-- Action item --
Within the data beneath, some lines may hold the word "Android". Give the number of those lines and nothing else.

-- Extracted data entries --
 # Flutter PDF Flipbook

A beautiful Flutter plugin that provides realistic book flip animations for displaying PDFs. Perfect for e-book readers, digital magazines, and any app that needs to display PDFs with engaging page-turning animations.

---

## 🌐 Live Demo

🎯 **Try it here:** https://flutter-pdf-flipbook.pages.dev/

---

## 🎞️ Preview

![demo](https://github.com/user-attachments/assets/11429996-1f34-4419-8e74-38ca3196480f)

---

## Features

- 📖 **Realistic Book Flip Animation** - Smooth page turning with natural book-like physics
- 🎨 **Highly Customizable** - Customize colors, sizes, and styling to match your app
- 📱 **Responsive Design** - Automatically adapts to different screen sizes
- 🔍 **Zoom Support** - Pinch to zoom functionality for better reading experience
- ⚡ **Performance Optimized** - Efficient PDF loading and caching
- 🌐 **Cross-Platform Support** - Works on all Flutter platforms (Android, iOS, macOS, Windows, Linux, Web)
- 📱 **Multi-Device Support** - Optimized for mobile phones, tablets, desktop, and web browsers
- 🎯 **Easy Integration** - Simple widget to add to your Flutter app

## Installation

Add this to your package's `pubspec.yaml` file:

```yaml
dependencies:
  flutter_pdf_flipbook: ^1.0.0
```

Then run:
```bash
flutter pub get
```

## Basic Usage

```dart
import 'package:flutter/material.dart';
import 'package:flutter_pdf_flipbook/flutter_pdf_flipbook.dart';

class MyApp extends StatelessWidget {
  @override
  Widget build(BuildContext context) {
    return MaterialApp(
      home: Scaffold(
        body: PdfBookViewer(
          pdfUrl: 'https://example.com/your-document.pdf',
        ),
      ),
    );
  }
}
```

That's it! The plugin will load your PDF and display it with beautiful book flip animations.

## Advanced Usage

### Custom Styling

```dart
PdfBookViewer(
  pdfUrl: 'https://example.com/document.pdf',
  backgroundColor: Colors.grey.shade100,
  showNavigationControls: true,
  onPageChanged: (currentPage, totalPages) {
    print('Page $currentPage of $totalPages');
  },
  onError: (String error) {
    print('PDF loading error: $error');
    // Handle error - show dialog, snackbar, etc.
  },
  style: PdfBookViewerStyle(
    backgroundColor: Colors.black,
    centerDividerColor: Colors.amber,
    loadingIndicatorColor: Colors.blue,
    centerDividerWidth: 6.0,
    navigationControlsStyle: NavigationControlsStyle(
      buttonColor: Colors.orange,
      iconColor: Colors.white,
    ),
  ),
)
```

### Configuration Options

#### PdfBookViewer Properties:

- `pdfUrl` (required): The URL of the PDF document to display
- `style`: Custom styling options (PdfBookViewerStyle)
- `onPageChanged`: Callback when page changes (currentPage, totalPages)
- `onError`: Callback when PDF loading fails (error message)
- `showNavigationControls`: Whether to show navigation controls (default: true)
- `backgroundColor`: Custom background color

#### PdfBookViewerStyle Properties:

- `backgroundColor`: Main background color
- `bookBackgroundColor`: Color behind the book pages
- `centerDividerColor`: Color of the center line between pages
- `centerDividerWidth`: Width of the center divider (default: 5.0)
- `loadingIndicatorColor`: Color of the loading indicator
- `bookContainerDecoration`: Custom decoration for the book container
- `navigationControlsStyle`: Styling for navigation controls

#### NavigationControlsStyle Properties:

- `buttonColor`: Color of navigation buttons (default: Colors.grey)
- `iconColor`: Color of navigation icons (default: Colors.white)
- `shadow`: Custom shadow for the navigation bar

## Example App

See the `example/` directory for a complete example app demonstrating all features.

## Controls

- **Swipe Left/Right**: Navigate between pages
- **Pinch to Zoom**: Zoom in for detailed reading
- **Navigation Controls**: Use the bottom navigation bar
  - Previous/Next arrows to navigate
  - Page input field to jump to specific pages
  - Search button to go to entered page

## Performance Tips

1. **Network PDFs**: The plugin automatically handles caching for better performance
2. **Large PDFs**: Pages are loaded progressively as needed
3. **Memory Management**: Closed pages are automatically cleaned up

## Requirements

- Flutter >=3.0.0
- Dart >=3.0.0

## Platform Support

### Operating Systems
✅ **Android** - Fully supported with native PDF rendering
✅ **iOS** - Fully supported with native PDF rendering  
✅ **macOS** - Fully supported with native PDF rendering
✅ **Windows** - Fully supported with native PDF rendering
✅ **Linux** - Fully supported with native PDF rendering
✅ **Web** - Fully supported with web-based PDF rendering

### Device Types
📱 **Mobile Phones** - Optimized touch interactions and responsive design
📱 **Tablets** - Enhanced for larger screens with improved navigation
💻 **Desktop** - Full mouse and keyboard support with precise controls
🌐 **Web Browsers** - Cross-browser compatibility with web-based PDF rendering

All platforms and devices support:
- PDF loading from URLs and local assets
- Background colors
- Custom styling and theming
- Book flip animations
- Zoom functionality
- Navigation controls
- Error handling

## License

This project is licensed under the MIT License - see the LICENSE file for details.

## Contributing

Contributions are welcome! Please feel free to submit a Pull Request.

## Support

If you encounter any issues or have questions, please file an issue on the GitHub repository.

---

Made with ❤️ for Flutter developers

-- Answer below --
2